Search code examples
apache-flink

How can I see if a job failed and why?


How can I use ClusterClient to check if a job failed and why?

ClusterClient#getJobStatus may seem like a good first candidate but it only says if the job failed without any information regarding the exceptions.

The submission of the job is being done with a detached client therefore waiting for its ClusterClient#run to return a JobExecutionResult is not an option.

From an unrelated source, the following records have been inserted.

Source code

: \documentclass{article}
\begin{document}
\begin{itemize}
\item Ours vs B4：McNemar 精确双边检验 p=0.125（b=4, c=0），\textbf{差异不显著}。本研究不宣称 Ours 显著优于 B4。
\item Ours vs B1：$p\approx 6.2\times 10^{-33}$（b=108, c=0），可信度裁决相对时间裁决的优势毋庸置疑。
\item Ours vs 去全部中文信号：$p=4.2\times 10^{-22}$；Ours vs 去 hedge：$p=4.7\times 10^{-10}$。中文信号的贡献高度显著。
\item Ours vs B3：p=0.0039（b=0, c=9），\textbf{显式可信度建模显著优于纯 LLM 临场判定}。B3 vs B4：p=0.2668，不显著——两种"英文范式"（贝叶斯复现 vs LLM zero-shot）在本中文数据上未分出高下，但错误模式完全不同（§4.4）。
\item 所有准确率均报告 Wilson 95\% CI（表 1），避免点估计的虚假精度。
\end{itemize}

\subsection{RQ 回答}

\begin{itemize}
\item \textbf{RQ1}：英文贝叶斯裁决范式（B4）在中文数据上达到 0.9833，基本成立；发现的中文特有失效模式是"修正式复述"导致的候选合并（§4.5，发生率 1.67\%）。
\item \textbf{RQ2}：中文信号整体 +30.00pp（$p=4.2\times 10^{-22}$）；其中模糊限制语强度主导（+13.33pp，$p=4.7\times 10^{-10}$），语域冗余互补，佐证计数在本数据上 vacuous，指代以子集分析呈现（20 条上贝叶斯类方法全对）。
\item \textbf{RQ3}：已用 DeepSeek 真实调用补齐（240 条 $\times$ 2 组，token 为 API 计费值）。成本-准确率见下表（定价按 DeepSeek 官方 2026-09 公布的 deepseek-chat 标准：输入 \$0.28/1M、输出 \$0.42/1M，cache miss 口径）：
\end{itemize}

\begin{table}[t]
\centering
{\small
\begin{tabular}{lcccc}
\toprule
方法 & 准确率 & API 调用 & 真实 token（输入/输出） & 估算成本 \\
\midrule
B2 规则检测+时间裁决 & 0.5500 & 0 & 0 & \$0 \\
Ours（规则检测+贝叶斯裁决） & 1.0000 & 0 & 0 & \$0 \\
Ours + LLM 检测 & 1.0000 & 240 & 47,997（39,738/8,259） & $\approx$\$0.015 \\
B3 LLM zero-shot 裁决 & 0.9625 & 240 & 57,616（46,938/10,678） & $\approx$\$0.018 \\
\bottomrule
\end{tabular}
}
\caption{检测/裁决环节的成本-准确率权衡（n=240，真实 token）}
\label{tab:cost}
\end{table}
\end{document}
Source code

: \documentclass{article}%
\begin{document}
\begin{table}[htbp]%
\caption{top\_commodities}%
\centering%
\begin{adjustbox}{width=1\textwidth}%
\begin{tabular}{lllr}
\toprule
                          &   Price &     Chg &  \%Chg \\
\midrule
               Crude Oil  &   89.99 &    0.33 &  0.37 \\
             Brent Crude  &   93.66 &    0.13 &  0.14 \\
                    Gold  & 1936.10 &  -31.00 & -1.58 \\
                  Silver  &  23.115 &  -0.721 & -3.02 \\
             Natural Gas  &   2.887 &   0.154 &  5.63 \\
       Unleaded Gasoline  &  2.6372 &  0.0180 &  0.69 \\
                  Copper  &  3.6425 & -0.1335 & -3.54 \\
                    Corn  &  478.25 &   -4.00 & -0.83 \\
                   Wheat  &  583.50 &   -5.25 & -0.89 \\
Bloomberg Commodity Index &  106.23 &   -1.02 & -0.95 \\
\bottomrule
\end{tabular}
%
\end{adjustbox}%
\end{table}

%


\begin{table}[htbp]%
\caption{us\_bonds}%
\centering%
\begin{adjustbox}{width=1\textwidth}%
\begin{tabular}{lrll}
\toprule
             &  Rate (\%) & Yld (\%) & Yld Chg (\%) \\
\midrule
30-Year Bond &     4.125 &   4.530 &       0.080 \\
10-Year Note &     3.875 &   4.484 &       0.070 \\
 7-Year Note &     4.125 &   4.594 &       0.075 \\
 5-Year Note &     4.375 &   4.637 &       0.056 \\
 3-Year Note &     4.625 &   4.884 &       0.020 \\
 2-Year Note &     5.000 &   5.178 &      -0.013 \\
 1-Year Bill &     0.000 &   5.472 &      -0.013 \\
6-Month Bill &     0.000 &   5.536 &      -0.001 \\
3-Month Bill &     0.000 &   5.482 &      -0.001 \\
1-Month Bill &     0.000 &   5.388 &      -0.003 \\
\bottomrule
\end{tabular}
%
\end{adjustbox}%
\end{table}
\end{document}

I've also tried RestClusterClient#retrieveJob also does not work, failing with:

org.apache.flink.runtime.client.JobRetrievalException: Couldn't retrieve leading JobManager. at org.apache.flink.runtime.client.JobListeningContext.getJobManager(JobListeningContext.java:157) at org.apache.flink.runtime.client.JobListeningContext.getClassLoader(JobListeningContext.java:141) at org.apache.flink.runtime.client.JobClient.awaitJobResult(JobClient.java:262) at org.apache.flink.client.program.ClusterClient.retrieveJob(ClusterClient.java:586) at java.lang.Thread.run(Thread.java:745) Caused by: org.apache.flink.runtime.leaderretrieval.LeaderRetrievalException: Could not retrieve the leader gateway. at org.apache.flink.runtime.util.LeaderRetrievalUtils.retrieveLeaderGateway(LeaderRetrievalUtils.java:82) at org.apache.flink.runtime.client.JobListeningContext.getJobManager(JobListeningContext.java:152) ... 10 more Caused by: java.util.concurrent.TimeoutException: Futures timed out after [10000 milliseconds] at scala.concurrent.impl.Promise$DefaultPromise.ready(Promise.scala:223) at scala.concurrent.impl.Promise$DefaultPromise.result(Promise.scala:227) at scala.concurrent.Await$$anonfun$result$1.apply(package.scala:190) at scala.concurrent.BlockContext$DefaultBlockContext$.blockOn(BlockContext.scala:53) at scala.concurrent.Await$.result(package.scala:190) at scala.concurrent.Await.result(package.scala) at org.apache.flink.runtime.util.LeaderRetrievalUtils.retrieveLeaderGateway(LeaderRetrievalUtils.java:80) ... 11 more


Solution

  • Use NewClusterClient#requestJobResult which can be done using a RestClusterClient.